Prompt – In the entries below, find every line with the string "When" and copy it.

(Stored data entries)
══════
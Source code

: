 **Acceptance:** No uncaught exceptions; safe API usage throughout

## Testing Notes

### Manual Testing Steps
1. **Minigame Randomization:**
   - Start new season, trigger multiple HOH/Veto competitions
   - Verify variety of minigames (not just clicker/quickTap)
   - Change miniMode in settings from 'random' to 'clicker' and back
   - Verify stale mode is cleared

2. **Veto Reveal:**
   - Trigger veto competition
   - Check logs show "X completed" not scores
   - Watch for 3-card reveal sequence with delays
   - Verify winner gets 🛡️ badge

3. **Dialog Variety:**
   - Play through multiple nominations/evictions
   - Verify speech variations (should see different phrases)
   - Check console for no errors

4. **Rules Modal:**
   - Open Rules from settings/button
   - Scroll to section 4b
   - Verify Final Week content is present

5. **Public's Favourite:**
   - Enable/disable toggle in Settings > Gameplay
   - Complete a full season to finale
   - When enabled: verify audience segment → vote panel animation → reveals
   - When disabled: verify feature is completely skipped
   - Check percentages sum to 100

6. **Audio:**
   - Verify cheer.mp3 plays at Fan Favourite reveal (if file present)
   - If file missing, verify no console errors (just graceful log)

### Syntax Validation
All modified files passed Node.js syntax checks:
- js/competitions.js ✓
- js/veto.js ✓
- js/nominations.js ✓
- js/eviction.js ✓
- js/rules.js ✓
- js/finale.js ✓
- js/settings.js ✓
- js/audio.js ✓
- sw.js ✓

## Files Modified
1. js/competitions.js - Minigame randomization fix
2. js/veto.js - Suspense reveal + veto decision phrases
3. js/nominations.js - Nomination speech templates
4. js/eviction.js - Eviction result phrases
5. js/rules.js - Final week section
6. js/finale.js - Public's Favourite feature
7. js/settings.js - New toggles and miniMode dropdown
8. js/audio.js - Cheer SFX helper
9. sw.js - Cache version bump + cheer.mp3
══════
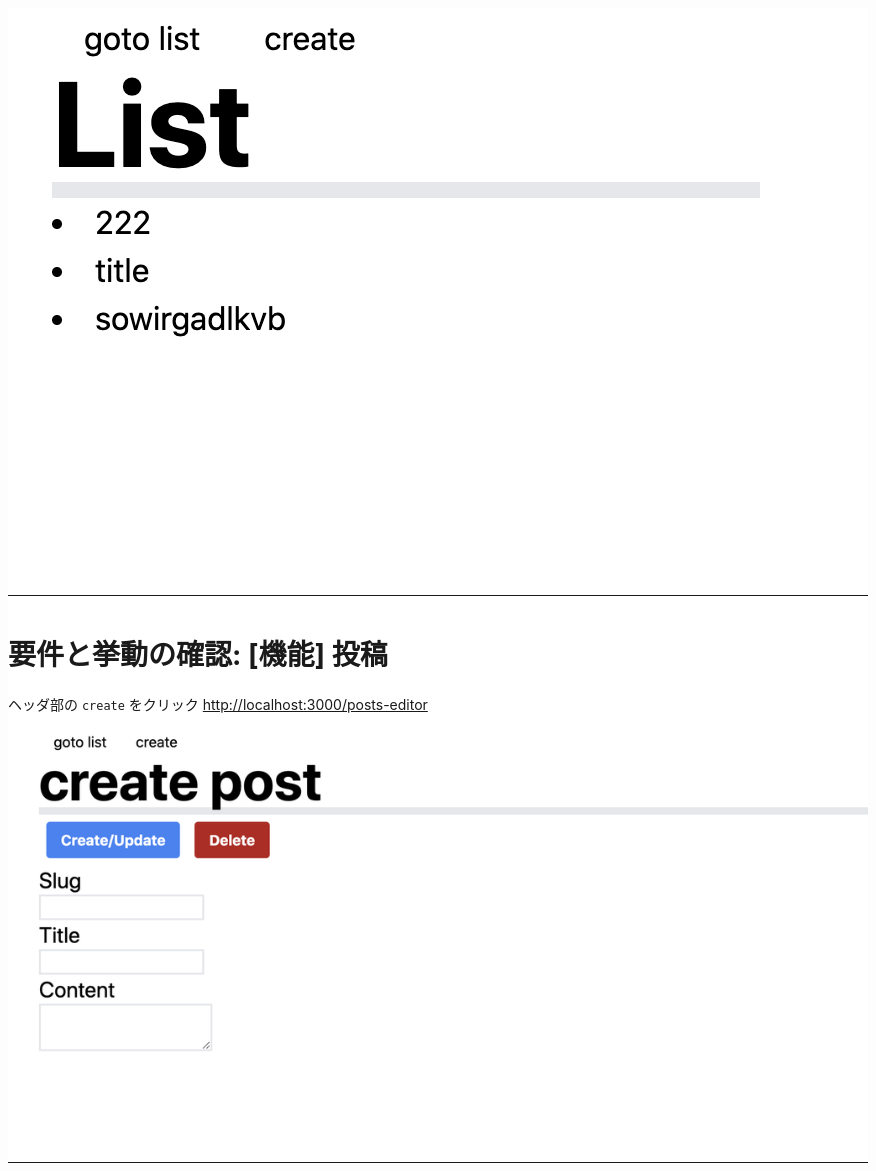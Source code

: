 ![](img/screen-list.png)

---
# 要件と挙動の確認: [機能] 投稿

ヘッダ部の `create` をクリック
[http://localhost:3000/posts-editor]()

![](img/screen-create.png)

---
══════
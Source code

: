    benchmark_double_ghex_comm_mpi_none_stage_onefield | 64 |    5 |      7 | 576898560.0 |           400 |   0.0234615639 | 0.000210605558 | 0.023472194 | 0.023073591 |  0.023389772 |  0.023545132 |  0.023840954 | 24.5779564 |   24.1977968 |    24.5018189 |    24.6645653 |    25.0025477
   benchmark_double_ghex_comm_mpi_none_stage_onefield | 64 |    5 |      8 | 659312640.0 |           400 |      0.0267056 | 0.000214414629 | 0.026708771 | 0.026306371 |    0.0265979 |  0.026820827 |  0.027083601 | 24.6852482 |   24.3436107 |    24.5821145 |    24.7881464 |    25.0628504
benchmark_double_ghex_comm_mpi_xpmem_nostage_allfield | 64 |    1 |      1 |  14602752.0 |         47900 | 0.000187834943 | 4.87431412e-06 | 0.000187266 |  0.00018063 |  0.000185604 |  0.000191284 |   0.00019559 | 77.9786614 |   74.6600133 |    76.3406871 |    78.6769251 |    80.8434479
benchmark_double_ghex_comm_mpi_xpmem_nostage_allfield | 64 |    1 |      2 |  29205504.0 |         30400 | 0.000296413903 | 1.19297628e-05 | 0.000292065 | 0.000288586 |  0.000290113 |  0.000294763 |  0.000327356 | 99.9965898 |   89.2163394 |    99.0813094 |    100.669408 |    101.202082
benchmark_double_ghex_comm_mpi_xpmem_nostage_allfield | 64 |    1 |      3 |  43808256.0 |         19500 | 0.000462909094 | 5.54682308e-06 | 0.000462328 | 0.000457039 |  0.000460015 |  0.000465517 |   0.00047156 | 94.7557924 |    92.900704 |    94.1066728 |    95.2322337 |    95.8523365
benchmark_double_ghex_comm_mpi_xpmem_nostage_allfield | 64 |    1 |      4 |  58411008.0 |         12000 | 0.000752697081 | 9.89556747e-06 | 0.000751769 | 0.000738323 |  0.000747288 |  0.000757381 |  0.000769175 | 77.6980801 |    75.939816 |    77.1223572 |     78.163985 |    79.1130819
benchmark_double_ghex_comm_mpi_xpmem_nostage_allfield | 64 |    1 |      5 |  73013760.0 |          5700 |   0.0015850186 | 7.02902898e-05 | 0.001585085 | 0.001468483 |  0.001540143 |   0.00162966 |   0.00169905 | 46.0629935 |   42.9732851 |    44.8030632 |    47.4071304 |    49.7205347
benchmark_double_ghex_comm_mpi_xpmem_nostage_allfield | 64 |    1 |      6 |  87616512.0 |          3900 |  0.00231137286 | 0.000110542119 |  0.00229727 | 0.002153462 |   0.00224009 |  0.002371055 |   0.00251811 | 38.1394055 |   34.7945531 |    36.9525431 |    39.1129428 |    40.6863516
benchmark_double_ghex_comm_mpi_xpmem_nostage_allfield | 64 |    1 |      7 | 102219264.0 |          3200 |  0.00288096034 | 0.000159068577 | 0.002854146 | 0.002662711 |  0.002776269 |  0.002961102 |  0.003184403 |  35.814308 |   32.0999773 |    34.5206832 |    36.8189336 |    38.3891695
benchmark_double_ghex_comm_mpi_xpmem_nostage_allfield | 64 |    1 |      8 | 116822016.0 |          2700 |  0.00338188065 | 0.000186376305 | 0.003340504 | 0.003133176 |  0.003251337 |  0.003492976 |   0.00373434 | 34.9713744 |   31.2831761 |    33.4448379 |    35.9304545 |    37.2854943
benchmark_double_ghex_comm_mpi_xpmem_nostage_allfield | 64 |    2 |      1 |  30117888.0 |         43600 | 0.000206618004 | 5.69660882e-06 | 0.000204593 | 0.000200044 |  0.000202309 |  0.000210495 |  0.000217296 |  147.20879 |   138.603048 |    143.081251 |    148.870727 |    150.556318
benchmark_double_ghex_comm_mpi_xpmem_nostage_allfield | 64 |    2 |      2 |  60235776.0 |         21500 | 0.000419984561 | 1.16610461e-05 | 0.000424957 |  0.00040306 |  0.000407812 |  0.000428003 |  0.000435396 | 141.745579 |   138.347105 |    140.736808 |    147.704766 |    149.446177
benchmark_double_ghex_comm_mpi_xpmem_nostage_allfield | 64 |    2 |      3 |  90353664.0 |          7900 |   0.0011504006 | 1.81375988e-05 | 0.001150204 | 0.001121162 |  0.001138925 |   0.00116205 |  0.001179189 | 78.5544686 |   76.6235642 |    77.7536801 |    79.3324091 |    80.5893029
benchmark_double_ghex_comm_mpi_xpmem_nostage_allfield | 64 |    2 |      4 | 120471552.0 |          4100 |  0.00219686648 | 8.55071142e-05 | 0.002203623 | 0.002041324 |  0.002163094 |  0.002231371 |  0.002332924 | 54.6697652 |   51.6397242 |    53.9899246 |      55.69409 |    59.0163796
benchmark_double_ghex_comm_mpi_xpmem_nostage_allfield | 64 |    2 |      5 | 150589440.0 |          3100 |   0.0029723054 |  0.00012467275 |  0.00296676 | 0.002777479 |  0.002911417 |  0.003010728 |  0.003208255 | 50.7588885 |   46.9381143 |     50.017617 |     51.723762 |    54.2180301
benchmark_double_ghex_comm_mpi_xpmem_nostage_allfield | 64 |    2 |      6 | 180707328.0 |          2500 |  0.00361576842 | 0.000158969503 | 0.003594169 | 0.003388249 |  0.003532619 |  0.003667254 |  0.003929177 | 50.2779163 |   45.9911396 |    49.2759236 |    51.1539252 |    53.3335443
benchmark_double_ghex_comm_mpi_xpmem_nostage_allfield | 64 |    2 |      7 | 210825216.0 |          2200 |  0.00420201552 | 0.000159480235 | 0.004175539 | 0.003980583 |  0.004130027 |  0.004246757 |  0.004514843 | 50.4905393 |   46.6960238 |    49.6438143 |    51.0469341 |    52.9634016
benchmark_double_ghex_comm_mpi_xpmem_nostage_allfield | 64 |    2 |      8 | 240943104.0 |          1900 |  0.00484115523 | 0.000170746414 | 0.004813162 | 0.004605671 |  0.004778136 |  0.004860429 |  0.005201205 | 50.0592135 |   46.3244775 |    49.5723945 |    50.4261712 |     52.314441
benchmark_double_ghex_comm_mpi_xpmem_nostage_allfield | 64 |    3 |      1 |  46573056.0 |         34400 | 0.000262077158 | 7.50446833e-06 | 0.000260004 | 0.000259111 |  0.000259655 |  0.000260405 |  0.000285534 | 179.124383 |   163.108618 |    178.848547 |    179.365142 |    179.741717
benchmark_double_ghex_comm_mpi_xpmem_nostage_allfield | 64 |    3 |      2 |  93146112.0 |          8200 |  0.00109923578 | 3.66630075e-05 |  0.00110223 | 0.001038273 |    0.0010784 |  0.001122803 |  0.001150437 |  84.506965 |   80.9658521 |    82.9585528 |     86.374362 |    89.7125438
══════
Result for this exercise –
   - When enabled: verify audience segment → vote panel animation → reveals
   - When disabled: verify feature is completely skipped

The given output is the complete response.